[Date Prev][Date Next][Thread Prev][Thread Next][Date Index][Thread Index]
Re: BKB's comments on AS
Dear Maura,
a quick answer after a superficial reading of your comments;
regards and thanks
Bernd
At 21:01 Uhr +0100 22.4.97, Maura Cerioli wrote:
>If I correctly understood Bernd's remarks, the more relevants points are
>the following.
>
>Flattening of the grammar
>-------------------------
>Here I see three separate issues:
>1 We adopted a concise presentation for the productions of our grammar,
> so that we use the symbol ? to represent optionality (and * to represent
> possibly empty lists) and hence we are grouping in one "meta-production"
> the two actual productions with and without the optional part (the empty
> list).
> Thus in this respect, flattening is changing the meta-conventions, but
> is not affecting the resulting grammar
>2 Since we decided to have no more than one terminal in each production we
>have
> many non-terminals that are in some sense superfluous, as they appear
> exactly once on the rhs of one production and once on the lhs of another
> production.
> There are other non-terminals satisfying the same property, that have
> been introduced to make the grammar more readable.
> All those non-terminals are redundant, from a parsing viewpoint and
> should be avoided in the grammar defining the internal representation
> (interchange format?). But they are harmless in the current grammar
> and their elimination gives a grammar defining the same language (plus
> some "useless" types).
> However, I would be in favour of dropping the redundant ones, once we have
> a final grammar and are producing the user manuals.

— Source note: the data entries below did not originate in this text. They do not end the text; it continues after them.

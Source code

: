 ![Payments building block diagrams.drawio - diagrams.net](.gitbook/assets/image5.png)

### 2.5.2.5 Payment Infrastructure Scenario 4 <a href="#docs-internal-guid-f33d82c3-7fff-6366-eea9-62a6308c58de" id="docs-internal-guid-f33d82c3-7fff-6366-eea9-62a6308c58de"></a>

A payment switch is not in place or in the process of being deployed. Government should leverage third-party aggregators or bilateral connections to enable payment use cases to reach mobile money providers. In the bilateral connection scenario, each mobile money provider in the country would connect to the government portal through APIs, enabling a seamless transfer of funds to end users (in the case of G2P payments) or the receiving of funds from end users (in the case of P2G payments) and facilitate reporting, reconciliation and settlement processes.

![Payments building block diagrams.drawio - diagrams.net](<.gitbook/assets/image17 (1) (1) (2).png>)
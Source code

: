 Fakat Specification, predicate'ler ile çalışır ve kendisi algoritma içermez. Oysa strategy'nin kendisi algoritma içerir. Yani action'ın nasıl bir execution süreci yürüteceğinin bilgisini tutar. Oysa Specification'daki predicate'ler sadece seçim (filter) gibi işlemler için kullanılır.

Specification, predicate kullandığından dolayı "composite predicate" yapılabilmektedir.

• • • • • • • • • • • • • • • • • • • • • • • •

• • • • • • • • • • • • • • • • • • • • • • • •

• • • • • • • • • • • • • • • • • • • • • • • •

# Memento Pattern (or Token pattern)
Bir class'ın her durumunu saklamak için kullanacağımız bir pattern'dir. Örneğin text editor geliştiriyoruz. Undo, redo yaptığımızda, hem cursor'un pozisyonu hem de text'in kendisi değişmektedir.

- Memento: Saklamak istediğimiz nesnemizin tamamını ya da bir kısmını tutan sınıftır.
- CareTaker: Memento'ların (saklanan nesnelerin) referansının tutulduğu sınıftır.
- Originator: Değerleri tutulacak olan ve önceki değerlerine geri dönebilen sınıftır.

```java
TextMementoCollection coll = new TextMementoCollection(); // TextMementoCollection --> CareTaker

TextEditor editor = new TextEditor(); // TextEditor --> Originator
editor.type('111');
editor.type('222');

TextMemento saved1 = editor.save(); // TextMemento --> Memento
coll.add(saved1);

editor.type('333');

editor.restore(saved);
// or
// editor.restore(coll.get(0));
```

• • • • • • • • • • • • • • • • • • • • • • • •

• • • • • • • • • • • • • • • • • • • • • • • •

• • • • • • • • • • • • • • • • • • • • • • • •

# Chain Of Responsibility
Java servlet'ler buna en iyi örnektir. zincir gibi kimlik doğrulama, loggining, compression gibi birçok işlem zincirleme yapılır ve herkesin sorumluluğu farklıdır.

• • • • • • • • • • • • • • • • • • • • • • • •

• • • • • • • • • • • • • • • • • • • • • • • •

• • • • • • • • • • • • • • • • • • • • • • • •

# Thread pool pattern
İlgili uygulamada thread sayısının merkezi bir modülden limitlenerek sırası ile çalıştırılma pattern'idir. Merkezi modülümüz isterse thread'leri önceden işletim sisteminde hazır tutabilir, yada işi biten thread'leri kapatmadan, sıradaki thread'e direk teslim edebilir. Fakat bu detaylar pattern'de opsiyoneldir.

> But now I would focus on the changes that affects the usability and
> semantics of the language.
>3 We tried to capture through the grammar as many errors as possible,
> as far as it was possible keeping the grammar readable (as I think
> it is now).
> Having less syntactical categories but much more static restrictions does
> not sound sensible to me for the grammar used to explain the language
> and to define its semantics.
> I could be convinced that it is a reasonable choice for the grammar
> describing the parsing trees of some sort of internal representation
> (interchange format?).
>Therefore, summarizing, I would leave the grammar as it is in the summary,
>possibly producing more concise grammar(s) for the tools to work on and/or
>for getting a grammar that is easier to grab at first glance (??maybe I'm a
>bit overoptimistic, here :-) ) only when we have produced a final version.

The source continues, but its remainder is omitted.